Repeat the records. Leave nothing out.

-------- Data records

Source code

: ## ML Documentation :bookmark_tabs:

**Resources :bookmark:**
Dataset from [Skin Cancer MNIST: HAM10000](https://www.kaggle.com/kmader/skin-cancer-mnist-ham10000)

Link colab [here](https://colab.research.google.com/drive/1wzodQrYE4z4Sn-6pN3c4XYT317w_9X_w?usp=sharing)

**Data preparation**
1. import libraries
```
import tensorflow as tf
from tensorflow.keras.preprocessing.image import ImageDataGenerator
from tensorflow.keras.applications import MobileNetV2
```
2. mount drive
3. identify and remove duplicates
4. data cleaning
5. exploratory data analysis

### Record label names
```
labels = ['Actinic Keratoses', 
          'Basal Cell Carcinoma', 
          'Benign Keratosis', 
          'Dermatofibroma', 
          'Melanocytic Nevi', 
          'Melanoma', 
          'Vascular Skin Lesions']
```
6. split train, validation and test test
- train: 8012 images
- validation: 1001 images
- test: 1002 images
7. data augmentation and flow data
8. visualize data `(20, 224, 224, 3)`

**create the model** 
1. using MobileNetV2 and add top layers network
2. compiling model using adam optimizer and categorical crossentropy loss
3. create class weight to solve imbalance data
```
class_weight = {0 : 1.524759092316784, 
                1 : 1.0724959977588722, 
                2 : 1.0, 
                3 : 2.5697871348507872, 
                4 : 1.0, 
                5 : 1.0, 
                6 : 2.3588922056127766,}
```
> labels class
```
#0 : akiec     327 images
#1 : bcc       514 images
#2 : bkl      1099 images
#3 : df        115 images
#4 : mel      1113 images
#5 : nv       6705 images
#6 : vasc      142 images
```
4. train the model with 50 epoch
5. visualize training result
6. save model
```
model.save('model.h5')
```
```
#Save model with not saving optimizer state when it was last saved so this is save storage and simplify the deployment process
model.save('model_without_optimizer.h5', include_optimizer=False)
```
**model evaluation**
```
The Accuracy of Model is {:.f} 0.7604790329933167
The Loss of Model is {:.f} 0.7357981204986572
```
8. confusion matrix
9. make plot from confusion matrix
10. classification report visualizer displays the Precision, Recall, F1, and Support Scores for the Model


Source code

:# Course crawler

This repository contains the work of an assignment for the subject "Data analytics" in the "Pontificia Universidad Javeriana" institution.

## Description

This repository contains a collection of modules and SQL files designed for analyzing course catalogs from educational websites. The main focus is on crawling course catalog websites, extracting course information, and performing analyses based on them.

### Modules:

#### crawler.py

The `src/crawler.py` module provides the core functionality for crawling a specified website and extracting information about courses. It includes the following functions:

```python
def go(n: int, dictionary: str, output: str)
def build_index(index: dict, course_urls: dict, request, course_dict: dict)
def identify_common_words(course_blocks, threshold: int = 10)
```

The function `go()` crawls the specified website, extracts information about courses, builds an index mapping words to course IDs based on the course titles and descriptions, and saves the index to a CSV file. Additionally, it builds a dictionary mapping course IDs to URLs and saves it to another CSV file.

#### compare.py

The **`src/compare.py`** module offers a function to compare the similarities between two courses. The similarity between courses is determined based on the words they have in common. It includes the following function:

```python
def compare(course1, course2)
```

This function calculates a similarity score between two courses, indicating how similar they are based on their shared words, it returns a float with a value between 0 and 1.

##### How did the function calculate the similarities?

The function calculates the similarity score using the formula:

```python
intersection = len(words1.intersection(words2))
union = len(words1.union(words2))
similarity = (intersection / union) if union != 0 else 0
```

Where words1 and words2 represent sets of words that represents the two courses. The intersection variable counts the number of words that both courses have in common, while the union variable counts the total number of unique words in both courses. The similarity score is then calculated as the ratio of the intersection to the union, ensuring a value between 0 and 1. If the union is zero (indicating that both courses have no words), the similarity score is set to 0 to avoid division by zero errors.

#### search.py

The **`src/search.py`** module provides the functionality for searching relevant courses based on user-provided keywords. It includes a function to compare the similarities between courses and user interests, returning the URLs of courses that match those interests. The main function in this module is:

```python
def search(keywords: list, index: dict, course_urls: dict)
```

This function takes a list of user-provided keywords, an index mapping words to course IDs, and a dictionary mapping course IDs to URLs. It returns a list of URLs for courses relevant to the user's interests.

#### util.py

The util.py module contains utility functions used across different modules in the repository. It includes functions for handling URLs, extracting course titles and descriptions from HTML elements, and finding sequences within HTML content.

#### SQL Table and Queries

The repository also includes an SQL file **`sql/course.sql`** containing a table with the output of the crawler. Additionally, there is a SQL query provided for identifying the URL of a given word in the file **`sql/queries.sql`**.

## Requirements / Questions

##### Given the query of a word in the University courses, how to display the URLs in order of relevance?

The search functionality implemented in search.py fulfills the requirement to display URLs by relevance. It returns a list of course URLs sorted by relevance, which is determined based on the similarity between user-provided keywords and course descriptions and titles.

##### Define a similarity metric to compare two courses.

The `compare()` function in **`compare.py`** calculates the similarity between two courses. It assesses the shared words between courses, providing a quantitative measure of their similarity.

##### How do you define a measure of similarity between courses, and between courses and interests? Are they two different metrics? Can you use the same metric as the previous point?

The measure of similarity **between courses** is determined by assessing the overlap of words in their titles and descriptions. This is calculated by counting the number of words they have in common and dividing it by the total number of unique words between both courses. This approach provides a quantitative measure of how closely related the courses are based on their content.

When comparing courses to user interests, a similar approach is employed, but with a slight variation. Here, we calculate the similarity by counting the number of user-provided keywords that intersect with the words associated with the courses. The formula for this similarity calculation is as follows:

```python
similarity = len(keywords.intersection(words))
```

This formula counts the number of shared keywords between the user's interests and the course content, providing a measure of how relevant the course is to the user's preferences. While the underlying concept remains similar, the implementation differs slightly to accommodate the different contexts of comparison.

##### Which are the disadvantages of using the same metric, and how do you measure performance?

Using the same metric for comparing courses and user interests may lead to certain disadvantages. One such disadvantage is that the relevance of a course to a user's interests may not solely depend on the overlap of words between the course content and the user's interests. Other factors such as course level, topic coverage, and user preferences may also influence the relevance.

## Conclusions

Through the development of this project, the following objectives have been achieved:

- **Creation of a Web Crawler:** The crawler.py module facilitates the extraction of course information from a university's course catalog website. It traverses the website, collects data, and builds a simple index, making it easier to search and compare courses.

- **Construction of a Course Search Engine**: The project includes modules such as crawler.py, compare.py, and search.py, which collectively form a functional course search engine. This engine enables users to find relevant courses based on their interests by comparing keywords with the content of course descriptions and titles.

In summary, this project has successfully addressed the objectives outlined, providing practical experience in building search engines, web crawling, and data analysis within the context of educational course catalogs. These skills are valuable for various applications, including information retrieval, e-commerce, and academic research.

----------------

● **Task output**
Source code

: ## ML Documentation :bookmark_tabs:

**Resources :bookmark:**
Dataset from [Skin Cancer MNIST: HAM10000](https://www.kaggle.com/kmader/skin-cancer-mnist-ham10000)

Link colab [here](https://colab.research.google.com/drive/1wzodQrYE4z4Sn-6pN3c4XYT317w_9X_w?usp=sharing)

**Data preparation**
1. import libraries
```
import tensorflow as tf
from tensorflow.keras.preprocessing.image import ImageDataGenerator
from tensorflow.keras.applications import MobileNetV2
```
2. mount drive
3. identify and remove duplicates
4. data cleaning
5. exploratory data analysis

### Record label names
```
labels = ['Actinic Keratoses', 
          'Basal Cell Carcinoma', 
          'Benign Keratosis', 
          'Dermatofibroma', 
          'Melanocytic Nevi', 
          'Melanoma', 
          'Vascular Skin Lesions']
```
6. split train, validation and test test
- train: 8012 images
- validation: 1001 images
- test: 1002 images
7. data augmentation and flow data
8. visualize data `(20, 224, 224, 3)`

**create the model** 
1. using MobileNetV2 and add top layers network
2. compiling model using adam optimizer and categorical crossentropy loss
3. create class weight to solve imbalance data
```
class_weight = {0 : 1.524759092316784, 
                1 : 1.0724959977588722, 
                2 : 1.0, 
                3 : 2.5697871348507872, 
                4 : 1.0, 
                5 : 1.0, 
                6 : 2.3588922056127766,}
```
> labels class
```
#0 : akiec     327 images
#1 : bcc       514 images
#2 : bkl      1099 images
#3 : df        115 images
#4 : mel      1113 images
#5 : nv       6705 images
#6 : vasc      142 images
```
4. train the model with 50 epoch
5. visualize training result
6. save model
```
model.save('model.h5')
```
```
#Save model with not saving optimizer state when it was last saved so this is save storage and simplify the deployment process
model.save('model_without_optimizer.h5', include_optimizer=False)
```
**model evaluation**
```
The Accuracy of Model is {:.f} 0.7604790329933167
The Loss of Model is {:.f} 0.7357981204986572
```
8. confusion matrix
9. make plot from confusion matrix
10. classification report visualizer displays the Precision, Recall, F1, and Support Scores for the Model


Source code

:# Course crawler

This repository contains the work of an assignment for the subject "Data analytics" in the "Pontificia Universidad Javeriana" institution.

## Description

This repository contains a collection of modules and SQL files designed for analyzing course catalogs from educational websites. The main focus is on crawling course catalog websites, extracting course information, and performing analyses based on them.

### Modules:

#### crawler.py

The `src/crawler.py` module provides the core functionality for crawling a specified website and extracting information about courses. It includes the following functions:

```python
def go(n: int, dictionary: str, output: str)
def build_index(index: dict, course_urls: dict, request, course_dict: dict)
def identify_common_words(course_blocks, threshold: int = 10)
```

The function `go()` crawls the specified website, extracts information about courses, builds an index mapping words to course IDs based on the course titles and descriptions, and saves the index to a CSV file. Additionally, it builds a dictionary mapping course IDs to URLs and saves it to another CSV file.

#### compare.py

The **`src/compare.py`** module offers a function to compare the similarities between two courses. The similarity between courses is determined based on the words they have in common. It includes the following function:

```python
def compare(course1, course2)
```

This function calculates a similarity score between two courses, indicating how similar they are based on their shared words, it returns a float with a value between 0 and 1.

##### How did the function calculate the similarities?

The function calculates the similarity score using the formula:

```python
intersection = len(words1.intersection(words2))
union = len(words1.union(words2))
similarity = (intersection / union) if union != 0 else 0
```

Where words1 and words2 represent sets of words that represents the two courses. The intersection variable counts the number of words that both courses have in common, while the union variable counts the total number of unique words in both courses. The similarity score is then calculated as the ratio of the intersection to the union, ensuring a value between 0 and 1. If the union is zero (indicating that both courses have no words), the similarity score is set to 0 to avoid division by zero errors.

#### search.py

The **`src/search.py`** module provides the functionality for searching relevant courses based on user-provided keywords. It includes a function to compare the similarities between courses and user interests, returning the URLs of courses that match those interests. The main function in this module is:

```python
def search(keywords: list, index: dict, course_urls: dict)
```

This function takes a list of user-provided keywords, an index mapping words to course IDs, and a dictionary mapping course IDs to URLs. It returns a list of URLs for courses relevant to the user's interests.

#### util.py

The util.py module contains utility functions used across different modules in the repository. It includes functions for handling URLs, extracting course titles and descriptions from HTML elements, and finding sequences within HTML content.

#### SQL Table and Queries

The repository also includes an SQL file **`sql/course.sql`** containing a table with the output of the crawler. Additionally, there is a SQL query provided for identifying the URL of a given word in the file **`sql/queries.sql`**.

## Requirements / Questions

##### Given the query of a word in the University courses, how to display the URLs in order of relevance?

The search functionality implemented in search.py fulfills the requirement to display URLs by relevance. It returns a list of course URLs sorted by relevance, which is determined based on the similarity between user-provided keywords and course descriptions and titles.

##### Define a similarity metric to compare two courses.

The `compare()` function in **`compare.py`** calculates the similarity between two courses. It assesses the shared words between courses, providing a quantitative measure of their similarity.

##### How do you define a measure of similarity between courses, and between courses and interests? Are they two different metrics? Can you use the same metric as the previous point?

The measure of similarity **between courses** is determined by assessing the overlap of words in their titles and descriptions. This is calculated by counting the number of words they have in common and dividing it by the total number of unique words between both courses. This approach provides a quantitative measure of how closely related the courses are based on their content.

When comparing courses to user interests, a similar approach is employed, but with a slight variation. Here, we calculate the similarity by counting the number of user-provided keywords that intersect with the words associated with the courses. The formula for this similarity calculation is as follows:

```python
similarity = len(keywords.intersection(words))
```

This formula counts the number of shared keywords between the user's interests and the course content, providing a measure of how relevant the course is to the user's preferences. While the underlying concept remains similar, the implementation differs slightly to accommodate the different contexts of comparison.

##### Which are the disadvantages of using the same metric, and how do you measure performance?

Using the same metric for comparing courses and user interests may lead to certain disadvantages. One such disadvantage is that the relevance of a course to a user's interests may not solely depend on the overlap of words between the course content and the user's interests. Other factors such as course level, topic coverage, and user preferences may also influence the relevance.

## Conclusions

Through the development of this project, the following objectives have been achieved:

- **Creation of a Web Crawler:** The crawler.py module facilitates the extraction of course information from a university's course catalog website. It traverses the website, collects data, and builds a simple index, making it easier to search and compare courses.

- **Construction of a Course Search Engine**: The project includes modules such as crawler.py, compare.py, and search.py, which collectively form a functional course search engine. This engine enables users to find relevant courses based on their interests by comparing keywords with the content of course descriptions and titles.

In summary, this project has successfully addressed the objectives outlined, providing practical experience in building search engines, web crawling, and data analysis within the context of educational course catalogs. These skills are valuable for various applications, including information retrieval, e-commerce, and academic research.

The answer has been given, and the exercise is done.